## [To do]
Of all the lines below, output only those starting at the one with "1. Open a new" and ending at the one with "activate your template:*", both ends included, exactly as written.

[Source texts of formatted documents]
- - - -

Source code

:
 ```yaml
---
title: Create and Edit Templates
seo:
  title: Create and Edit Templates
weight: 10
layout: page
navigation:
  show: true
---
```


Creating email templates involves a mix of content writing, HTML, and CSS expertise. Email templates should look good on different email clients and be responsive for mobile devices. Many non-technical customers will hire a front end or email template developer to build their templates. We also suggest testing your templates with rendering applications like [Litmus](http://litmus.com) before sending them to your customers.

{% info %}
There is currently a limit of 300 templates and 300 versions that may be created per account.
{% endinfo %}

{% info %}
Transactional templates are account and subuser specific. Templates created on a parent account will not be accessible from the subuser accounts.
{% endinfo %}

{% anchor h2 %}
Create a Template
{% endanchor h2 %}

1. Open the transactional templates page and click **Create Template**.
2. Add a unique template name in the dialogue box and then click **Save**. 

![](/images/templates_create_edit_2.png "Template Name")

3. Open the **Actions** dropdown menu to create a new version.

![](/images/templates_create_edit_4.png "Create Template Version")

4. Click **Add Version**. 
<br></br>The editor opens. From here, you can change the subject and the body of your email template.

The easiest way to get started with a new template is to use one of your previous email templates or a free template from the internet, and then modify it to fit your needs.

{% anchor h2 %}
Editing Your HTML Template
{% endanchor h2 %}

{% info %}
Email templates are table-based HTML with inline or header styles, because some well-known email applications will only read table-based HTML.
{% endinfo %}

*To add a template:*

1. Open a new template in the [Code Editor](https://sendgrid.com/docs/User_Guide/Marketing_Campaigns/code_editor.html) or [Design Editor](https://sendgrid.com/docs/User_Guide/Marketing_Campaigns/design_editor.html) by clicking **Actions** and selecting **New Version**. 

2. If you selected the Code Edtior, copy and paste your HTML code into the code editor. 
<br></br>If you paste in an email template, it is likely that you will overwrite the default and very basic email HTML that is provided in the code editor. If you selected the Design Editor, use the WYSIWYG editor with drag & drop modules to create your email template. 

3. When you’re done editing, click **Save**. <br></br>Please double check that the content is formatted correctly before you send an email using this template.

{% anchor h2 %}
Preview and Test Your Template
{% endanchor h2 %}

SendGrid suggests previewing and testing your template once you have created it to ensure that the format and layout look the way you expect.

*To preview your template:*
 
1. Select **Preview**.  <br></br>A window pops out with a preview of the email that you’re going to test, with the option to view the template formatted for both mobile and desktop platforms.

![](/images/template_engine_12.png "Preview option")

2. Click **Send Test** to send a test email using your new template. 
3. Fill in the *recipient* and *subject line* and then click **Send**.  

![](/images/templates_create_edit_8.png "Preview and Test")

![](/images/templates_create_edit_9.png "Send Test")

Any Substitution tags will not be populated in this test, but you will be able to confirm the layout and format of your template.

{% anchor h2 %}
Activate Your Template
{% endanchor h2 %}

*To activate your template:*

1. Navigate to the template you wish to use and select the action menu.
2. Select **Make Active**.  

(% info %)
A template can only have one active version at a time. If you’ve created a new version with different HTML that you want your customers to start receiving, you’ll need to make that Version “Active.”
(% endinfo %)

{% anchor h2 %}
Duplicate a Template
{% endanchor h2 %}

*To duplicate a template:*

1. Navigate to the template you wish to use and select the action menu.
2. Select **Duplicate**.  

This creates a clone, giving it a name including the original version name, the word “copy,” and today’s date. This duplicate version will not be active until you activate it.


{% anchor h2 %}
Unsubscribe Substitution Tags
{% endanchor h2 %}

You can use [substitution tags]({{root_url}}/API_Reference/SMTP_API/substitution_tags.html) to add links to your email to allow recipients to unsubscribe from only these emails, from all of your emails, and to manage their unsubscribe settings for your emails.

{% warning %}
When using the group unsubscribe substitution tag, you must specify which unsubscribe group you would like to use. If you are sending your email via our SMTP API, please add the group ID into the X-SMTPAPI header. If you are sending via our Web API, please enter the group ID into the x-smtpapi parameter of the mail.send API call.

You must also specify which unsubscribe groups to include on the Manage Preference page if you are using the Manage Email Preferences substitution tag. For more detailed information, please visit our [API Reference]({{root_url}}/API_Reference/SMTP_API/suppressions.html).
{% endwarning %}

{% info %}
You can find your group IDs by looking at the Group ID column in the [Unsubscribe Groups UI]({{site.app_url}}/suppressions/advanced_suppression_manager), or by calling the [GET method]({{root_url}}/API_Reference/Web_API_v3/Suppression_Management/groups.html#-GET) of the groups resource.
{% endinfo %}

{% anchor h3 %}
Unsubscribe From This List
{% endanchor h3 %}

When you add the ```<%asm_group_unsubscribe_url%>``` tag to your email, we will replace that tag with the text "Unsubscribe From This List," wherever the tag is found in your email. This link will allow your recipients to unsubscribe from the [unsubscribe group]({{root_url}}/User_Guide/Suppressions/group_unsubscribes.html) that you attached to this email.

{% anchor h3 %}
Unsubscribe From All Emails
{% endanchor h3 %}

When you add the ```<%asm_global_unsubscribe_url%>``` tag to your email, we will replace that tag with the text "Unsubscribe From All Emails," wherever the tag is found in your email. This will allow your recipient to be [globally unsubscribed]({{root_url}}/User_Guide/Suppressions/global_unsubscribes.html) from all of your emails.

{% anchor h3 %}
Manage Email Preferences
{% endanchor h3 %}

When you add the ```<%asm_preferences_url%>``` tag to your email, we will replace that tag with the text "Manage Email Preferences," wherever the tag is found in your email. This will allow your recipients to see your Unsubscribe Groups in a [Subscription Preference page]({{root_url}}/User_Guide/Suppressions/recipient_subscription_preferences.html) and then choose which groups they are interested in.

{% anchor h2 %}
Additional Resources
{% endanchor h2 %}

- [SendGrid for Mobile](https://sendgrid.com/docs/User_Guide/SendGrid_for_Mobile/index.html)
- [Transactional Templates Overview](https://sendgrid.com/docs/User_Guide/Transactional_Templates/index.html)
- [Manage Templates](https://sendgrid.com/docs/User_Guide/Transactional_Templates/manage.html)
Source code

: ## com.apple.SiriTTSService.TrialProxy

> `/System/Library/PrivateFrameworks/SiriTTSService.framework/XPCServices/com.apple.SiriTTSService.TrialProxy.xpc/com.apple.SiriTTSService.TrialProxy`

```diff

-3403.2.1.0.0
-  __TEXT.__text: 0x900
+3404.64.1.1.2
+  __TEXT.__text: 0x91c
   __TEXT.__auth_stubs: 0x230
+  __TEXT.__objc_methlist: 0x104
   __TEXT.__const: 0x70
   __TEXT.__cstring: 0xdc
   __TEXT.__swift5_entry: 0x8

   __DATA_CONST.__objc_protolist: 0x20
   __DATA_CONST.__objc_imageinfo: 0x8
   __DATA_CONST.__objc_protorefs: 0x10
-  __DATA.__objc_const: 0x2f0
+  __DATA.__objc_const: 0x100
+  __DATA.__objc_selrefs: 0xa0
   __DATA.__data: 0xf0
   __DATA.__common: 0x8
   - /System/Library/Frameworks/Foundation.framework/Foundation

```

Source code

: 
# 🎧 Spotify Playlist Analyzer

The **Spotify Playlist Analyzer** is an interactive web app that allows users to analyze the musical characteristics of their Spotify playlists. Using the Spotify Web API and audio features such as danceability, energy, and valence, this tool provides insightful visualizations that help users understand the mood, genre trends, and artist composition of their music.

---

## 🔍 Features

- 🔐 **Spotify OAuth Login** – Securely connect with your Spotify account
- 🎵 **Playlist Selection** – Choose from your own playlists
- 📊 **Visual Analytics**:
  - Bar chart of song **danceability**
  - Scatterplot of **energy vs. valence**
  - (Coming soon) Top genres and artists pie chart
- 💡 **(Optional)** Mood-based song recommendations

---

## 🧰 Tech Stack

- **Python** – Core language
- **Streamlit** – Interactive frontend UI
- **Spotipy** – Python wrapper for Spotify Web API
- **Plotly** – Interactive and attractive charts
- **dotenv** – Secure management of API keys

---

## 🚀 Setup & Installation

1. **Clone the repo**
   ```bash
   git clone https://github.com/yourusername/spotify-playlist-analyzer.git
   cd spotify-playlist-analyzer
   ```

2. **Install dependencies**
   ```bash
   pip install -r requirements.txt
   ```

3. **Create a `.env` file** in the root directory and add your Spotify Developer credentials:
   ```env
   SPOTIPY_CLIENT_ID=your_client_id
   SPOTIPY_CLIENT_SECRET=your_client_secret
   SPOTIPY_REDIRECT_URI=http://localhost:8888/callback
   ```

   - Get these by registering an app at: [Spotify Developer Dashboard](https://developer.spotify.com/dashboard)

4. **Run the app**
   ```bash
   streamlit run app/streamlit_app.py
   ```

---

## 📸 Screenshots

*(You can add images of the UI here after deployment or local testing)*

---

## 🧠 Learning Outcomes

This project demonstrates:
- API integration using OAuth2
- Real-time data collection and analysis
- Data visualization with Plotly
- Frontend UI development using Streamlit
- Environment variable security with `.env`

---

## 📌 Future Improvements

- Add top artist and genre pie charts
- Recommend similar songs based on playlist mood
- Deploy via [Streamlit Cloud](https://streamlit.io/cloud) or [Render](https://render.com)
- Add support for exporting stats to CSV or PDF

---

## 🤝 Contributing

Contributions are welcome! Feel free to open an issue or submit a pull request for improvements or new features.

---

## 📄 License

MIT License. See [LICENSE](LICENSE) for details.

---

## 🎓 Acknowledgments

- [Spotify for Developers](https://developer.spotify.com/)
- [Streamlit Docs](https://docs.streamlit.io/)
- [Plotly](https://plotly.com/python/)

- - - -

## [Answer to the problem]
1. Open a new template in the [Code Editor](https://sendgrid.com/docs/User_Guide/Marketing_Campaigns/code_editor.html) or [Design Editor](https://sendgrid.com/docs/User_Guide/Marketing_Campaigns/design_editor.html) by clicking **Actions** and selecting **New Version**. 

2. If you selected the Code Edtior, copy and paste your HTML code into the code editor. 
<br></br>If you paste in an email template, it is likely that you will overwrite the default and very basic email HTML that is provided in the code editor. If you selected the Design Editor, use the WYSIWYG editor with drag & drop modules to create your email template. 

3. When you’re done editing, click **Save**. <br></br>Please double check that the content is formatted correctly before you send an email using this template.

{% anchor h2 %}
Preview and Test Your Template
{% endanchor h2 %}

SendGrid suggests previewing and testing your template once you have created it to ensure that the format and layout look the way you expect.

*To preview your template:*
 
1. Select **Preview**.  <br></br>A window pops out with a preview of the email that you’re going to test, with the option to view the template formatted for both mobile and desktop platforms.

![](/images/template_engine_12.png "Preview option")

2. Click **Send Test** to send a test email using your new template. 
3. Fill in the *recipient* and *subject line* and then click **Send**.  

![](/images/templates_create_edit_8.png "Preview and Test")

![](/images/templates_create_edit_9.png "Send Test")

Any Substitution tags will not be populated in this test, but you will be able to confirm the layout and format of your template.

{% anchor h2 %}
Activate Your Template
{% endanchor h2 %}

*To activate your template:*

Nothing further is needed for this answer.